# I just had to share!



## TearyThunder (Jul 1, 2006)

LOL a friend just sent this to me.


Edited to add:

Here's another LMAO


----------



## BloodyRose (Jul 10, 2006)

Lol those were funny, i'm going to try the firecracker one on Morbius shhhh!


----------



## TearyThunder (Jul 1, 2006)

I won't tell........your secret is safe with me......but what if he sees the thread?


----------



## Death's Door (Mar 22, 2006)

ah man!!!!! The firecracker one was great!!!! I'll have to check and see if I have any firecrackers left from 4th of July!!!!


----------



## Hellrazor (Jun 18, 2006)

thats terrible. someone could have been hurt... now that ive said that... omg too funny!


----------



## TearyThunder (Jul 1, 2006)

Oh I know someone could have ran right into the reaper and poked their eye out on that scythe.

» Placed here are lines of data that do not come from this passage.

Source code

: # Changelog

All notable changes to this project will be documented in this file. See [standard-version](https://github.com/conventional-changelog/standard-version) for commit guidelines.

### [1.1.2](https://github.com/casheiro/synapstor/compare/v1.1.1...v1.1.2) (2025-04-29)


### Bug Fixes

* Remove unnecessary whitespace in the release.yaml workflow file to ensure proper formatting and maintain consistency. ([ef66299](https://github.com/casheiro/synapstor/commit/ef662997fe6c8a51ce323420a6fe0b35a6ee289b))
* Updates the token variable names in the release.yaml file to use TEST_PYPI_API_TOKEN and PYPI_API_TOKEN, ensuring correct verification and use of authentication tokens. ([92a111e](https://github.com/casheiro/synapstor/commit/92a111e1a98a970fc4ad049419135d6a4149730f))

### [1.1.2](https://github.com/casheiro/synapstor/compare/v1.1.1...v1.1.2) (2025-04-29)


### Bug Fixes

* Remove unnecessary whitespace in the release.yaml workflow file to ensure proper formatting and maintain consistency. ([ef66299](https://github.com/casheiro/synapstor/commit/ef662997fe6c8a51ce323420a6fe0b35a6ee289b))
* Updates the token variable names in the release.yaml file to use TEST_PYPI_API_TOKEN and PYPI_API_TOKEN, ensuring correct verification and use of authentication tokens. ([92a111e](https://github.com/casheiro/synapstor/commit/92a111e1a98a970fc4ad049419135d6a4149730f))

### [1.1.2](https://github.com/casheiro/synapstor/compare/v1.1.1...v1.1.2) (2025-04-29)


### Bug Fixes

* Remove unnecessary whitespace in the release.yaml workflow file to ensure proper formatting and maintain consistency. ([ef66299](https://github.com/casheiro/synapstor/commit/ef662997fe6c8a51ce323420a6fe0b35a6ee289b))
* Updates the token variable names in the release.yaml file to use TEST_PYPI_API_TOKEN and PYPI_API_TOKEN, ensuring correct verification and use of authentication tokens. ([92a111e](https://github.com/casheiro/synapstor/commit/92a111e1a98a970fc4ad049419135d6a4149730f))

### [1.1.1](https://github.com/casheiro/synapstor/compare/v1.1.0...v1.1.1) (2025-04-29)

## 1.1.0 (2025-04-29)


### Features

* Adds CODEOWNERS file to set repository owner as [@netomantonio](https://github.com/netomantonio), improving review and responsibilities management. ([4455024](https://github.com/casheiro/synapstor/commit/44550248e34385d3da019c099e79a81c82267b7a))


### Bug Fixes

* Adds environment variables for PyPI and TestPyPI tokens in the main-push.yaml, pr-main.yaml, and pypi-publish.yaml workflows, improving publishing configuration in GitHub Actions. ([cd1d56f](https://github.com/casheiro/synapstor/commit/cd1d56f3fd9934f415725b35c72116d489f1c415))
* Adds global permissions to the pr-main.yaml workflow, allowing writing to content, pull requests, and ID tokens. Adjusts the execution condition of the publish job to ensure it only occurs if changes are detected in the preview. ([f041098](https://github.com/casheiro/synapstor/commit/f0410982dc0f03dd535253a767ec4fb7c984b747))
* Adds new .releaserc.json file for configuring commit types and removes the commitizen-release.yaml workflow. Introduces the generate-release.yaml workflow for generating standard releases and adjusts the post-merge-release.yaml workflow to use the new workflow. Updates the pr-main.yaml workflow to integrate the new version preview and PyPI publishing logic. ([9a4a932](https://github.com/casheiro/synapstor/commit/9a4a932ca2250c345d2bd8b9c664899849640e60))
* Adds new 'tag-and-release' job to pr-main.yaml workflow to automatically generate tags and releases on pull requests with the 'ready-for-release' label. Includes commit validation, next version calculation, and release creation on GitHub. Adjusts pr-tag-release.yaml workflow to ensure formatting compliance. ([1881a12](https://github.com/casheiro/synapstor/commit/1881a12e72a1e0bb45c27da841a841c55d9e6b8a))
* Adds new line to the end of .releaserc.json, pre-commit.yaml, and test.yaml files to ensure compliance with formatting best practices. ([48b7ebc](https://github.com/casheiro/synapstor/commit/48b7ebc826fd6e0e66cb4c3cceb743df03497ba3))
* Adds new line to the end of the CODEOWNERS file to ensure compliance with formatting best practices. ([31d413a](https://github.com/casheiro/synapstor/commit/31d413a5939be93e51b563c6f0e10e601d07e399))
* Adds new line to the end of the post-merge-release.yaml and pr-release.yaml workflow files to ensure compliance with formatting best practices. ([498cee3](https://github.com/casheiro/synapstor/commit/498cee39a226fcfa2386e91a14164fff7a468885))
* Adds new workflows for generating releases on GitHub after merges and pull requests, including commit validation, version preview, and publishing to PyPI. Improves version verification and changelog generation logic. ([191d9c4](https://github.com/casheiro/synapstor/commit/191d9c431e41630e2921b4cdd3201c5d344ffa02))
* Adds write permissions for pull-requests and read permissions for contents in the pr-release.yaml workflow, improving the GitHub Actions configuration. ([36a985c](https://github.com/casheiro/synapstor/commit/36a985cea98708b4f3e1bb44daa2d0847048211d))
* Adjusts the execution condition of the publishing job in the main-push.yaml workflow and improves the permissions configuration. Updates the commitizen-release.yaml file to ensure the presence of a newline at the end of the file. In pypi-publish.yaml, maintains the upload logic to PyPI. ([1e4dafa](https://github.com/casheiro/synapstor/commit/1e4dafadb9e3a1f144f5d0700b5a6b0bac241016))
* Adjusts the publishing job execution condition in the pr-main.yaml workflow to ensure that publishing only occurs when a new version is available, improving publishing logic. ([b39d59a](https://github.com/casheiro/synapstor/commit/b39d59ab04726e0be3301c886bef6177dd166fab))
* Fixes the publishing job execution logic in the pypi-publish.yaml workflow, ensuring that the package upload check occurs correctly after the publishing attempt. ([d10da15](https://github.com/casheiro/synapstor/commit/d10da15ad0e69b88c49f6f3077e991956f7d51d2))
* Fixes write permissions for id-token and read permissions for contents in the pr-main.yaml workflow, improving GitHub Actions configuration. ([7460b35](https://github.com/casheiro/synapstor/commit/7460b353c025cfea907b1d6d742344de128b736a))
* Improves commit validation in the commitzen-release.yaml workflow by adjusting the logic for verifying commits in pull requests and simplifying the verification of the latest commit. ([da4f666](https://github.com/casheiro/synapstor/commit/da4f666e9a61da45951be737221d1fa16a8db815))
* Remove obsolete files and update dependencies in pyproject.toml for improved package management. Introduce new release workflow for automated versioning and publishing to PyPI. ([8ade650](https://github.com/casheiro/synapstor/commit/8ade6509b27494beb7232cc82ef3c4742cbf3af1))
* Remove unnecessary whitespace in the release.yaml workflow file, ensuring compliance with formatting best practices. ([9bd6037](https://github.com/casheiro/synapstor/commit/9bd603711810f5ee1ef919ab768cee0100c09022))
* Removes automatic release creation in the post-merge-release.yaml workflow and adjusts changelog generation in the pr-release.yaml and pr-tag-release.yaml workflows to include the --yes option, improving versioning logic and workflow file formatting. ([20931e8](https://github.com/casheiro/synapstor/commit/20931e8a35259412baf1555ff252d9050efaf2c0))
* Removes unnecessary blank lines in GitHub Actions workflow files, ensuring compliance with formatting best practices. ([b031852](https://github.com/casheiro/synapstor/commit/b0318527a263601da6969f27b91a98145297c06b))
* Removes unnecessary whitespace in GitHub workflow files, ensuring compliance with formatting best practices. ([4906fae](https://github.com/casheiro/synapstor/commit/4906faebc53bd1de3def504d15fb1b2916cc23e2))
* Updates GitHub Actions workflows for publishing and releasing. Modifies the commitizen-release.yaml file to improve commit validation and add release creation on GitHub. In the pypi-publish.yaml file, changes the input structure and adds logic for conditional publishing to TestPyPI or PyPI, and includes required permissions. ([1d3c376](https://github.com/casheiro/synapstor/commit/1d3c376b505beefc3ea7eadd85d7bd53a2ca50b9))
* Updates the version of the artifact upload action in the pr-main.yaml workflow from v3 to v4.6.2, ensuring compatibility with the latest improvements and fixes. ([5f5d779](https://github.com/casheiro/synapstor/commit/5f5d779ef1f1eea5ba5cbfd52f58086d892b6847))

LOL


----------



## Hellrazor (Jun 18, 2006)

I just got to see the first one. I would have started crying and peeing my pants. I dont want to die!!!!


----------



## ScareFX (Aug 18, 2004)

Good clips.


----------



## turtle2778 (Jul 9, 2006)

those were funny thanks


----------



## TearyThunder (Jul 1, 2006)

Thanks, I'm glad you enjoyed them. I will keep my open for some more. Please feel free to share any funnies you have to share.


----------



## mrklaw (Nov 11, 2005)

that grim reaper one is an old one. I love the music. Much better than Bob Sagett doing high pitched voices over the top.

The firecracker one is pretty funny too. I feel sorry for that guy that was napping.


----------



## lady_bee (Jul 2, 2006)

LOL. Those were great. I seriously think I would have had a heart attack if that were me with the firecracker stuck up my pants. Glad I am a light sleeper


----------